:: Provided data

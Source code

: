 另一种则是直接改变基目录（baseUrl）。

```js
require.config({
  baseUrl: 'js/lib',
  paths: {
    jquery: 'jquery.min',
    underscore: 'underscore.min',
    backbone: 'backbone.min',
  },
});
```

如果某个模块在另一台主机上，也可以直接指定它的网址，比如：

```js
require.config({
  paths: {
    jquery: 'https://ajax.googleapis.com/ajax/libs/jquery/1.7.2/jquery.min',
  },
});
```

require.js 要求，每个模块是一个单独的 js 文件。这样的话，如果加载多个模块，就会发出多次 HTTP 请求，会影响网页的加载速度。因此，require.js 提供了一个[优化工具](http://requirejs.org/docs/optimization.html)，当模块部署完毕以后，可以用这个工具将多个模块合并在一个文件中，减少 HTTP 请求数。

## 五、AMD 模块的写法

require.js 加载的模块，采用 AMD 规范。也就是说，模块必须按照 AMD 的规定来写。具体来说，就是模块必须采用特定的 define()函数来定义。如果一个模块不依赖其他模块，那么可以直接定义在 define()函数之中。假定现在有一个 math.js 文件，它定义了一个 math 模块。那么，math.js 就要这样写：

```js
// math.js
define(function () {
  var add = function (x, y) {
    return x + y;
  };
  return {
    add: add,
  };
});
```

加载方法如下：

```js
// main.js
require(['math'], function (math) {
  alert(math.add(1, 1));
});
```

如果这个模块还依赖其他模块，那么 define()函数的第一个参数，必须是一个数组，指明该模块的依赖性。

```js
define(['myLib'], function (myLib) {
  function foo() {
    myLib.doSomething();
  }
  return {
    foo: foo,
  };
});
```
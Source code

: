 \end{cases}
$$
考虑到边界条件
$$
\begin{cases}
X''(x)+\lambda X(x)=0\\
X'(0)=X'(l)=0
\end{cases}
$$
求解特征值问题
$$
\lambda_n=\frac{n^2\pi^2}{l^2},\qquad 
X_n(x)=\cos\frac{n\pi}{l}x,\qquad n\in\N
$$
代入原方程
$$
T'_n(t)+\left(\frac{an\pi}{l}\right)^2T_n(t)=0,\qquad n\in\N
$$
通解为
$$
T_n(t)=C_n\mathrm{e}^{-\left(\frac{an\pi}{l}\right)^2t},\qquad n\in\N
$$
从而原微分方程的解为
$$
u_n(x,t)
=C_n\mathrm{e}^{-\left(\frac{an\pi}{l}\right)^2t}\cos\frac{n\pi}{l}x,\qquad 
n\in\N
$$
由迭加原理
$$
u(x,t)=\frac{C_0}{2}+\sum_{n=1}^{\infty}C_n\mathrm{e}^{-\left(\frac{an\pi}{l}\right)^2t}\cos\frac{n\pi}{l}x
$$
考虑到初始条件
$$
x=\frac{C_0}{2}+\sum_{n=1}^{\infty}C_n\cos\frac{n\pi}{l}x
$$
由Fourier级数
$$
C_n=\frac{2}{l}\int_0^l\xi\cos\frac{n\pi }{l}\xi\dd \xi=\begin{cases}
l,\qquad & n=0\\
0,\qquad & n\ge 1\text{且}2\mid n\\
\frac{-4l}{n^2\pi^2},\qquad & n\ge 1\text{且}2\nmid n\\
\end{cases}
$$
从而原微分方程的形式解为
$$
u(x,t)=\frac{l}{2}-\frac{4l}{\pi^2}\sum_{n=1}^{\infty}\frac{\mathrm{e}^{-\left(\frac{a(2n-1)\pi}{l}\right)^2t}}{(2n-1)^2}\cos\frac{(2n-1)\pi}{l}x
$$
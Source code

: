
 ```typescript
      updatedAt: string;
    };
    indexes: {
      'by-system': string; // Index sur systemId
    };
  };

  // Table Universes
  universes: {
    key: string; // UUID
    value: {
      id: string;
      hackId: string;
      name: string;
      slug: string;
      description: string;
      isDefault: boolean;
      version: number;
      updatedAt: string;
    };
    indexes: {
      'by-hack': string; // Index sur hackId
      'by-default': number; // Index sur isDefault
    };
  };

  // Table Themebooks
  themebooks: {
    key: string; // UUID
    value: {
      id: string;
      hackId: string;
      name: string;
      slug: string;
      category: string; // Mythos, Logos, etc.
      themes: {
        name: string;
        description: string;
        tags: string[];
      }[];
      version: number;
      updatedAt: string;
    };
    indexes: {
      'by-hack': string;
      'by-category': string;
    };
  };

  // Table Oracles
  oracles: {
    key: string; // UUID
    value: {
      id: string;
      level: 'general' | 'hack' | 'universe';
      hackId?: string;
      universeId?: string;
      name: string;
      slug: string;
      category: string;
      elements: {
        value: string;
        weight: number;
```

::::

* Work required *
Repeat all entries. Match them exactly.

* Result of this exercise *
Source code

: 另一种则是直接改变基目录（baseUrl）。

```js
require.config({
  baseUrl: 'js/lib',
  paths: {
    jquery: 'jquery.min',
    underscore: 'underscore.min',
    backbone: 'backbone.min',
  },
});
```

如果某个模块在另一台主机上，也可以直接指定它的网址，比如：

```js
require.config({
  paths: {
    jquery: 'https://ajax.googleapis.com/ajax/libs/jquery/1.7.2/jquery.min',
  },
});
```

require.js 要求，每个模块是一个单独的 js 文件。这样的话，如果加载多个模块，就会发出多次 HTTP 请求，会影响网页的加载速度。因此，require.js 提供了一个[优化工具](http://requirejs.org/docs/optimization.html)，当模块部署完毕以后，可以用这个工具将多个模块合并在一个文件中，减少 HTTP 请求数。

## 五、AMD 模块的写法

require.js 加载的模块，采用 AMD 规范。也就是说，模块必须按照 AMD 的规定来写。具体来说，就是模块必须采用特定的 define()函数来定义。如果一个模块不依赖其他模块，那么可以直接定义在 define()函数之中。假定现在有一个 math.js 文件，它定义了一个 math 模块。那么，math.js 就要这样写：

```js
// math.js
define(function () {
  var add = function (x, y) {
    return x + y;
  };
  return {
    add: add,
  };
});
```

加载方法如下：

```js
// main.js
require(['math'], function (math) {
  alert(math.add(1, 1));
});
```

如果这个模块还依赖其他模块，那么 define()函数的第一个参数，必须是一个数组，指明该模块的依赖性。

```js
define(['myLib'], function (myLib) {
  function foo() {
    myLib.doSomething();
  }
  return {
    foo: foo,
  };
});
```
Source code

: \end{cases}
$$
考虑到边界条件
$$
\begin{cases}
X''(x)+\lambda X(x)=0\\
X'(0)=X'(l)=0
\end{cases}
$$
求解特征值问题
$$
\lambda_n=\frac{n^2\pi^2}{l^2},\qquad 
X_n(x)=\cos\frac{n\pi}{l}x,\qquad n\in\N
$$
代入原方程
$$
T'_n(t)+\left(\frac{an\pi}{l}\right)^2T_n(t)=0,\qquad n\in\N
$$
通解为
$$
T_n(t)=C_n\mathrm{e}^{-\left(\frac{an\pi}{l}\right)^2t},\qquad n\in\N
$$
从而原微分方程的解为
$$
u_n(x,t)
=C_n\mathrm{e}^{-\left(\frac{an\pi}{l}\right)^2t}\cos\frac{n\pi}{l}x,\qquad 
n\in\N
$$
由迭加原理
$$
u(x,t)=\frac{C_0}{2}+\sum_{n=1}^{\infty}C_n\mathrm{e}^{-\left(\frac{an\pi}{l}\right)^2t}\cos\frac{n\pi}{l}x
$$
考虑到初始条件
$$
x=\frac{C_0}{2}+\sum_{n=1}^{\infty}C_n\cos\frac{n\pi}{l}x
$$
由Fourier级数
$$
C_n=\frac{2}{l}\int_0^l\xi\cos\frac{n\pi }{l}\xi\dd \xi=\begin{cases}
l,\qquad & n=0\\
0,\qquad & n\ge 1\text{且}2\mid n\\
\frac{-4l}{n^2\pi^2},\qquad & n\ge 1\text{且}2\nmid n\\
\end{cases}
$$
从而原微分方程的形式解为
$$
u(x,t)=\frac{l}{2}-\frac{4l}{\pi^2}\sum_{n=1}^{\infty}\frac{\mathrm{e}^{-\left(\frac{a(2n-1)\pi}{l}\right)^2t}}{(2n-1)^2}\cos\frac{(2n-1)\pi}{l}x
$$
Source code

:
 ```typescript
      updatedAt: string;
    };
    indexes: {
      'by-system': string; // Index sur systemId
    };
  };

  // Table Universes
  universes: {
    key: string; // UUID
    value: {
      id: string;
      hackId: string;
      name: string;
      slug: string;
      description: string;
      isDefault: boolean;
      version: number;
      updatedAt: string;
    };
    indexes: {
      'by-hack': string; // Index sur hackId
      'by-default': number; // Index sur isDefault
    };
  };

  // Table Themebooks
  themebooks: {
    key: string; // UUID
    value: {
      id: string;
      hackId: string;
      name: string;
      slug: string;
      category: string; // Mythos, Logos, etc.
      themes: {
        name: string;
        description: string;
        tags: string[];
      }[];
      version: number;
      updatedAt: string;
    };
    indexes: {
      'by-hack': string;
      'by-category': string;
    };
  };

  // Table Oracles
  oracles: {
    key: string; // UUID
    value: {
      id: string;
      level: 'general' | 'hack' | 'universe';
      hackId?: string;
      universeId?: string;
      name: string;
      slug: string;
      category: string;
      elements: {
        value: string;
        weight: number;
```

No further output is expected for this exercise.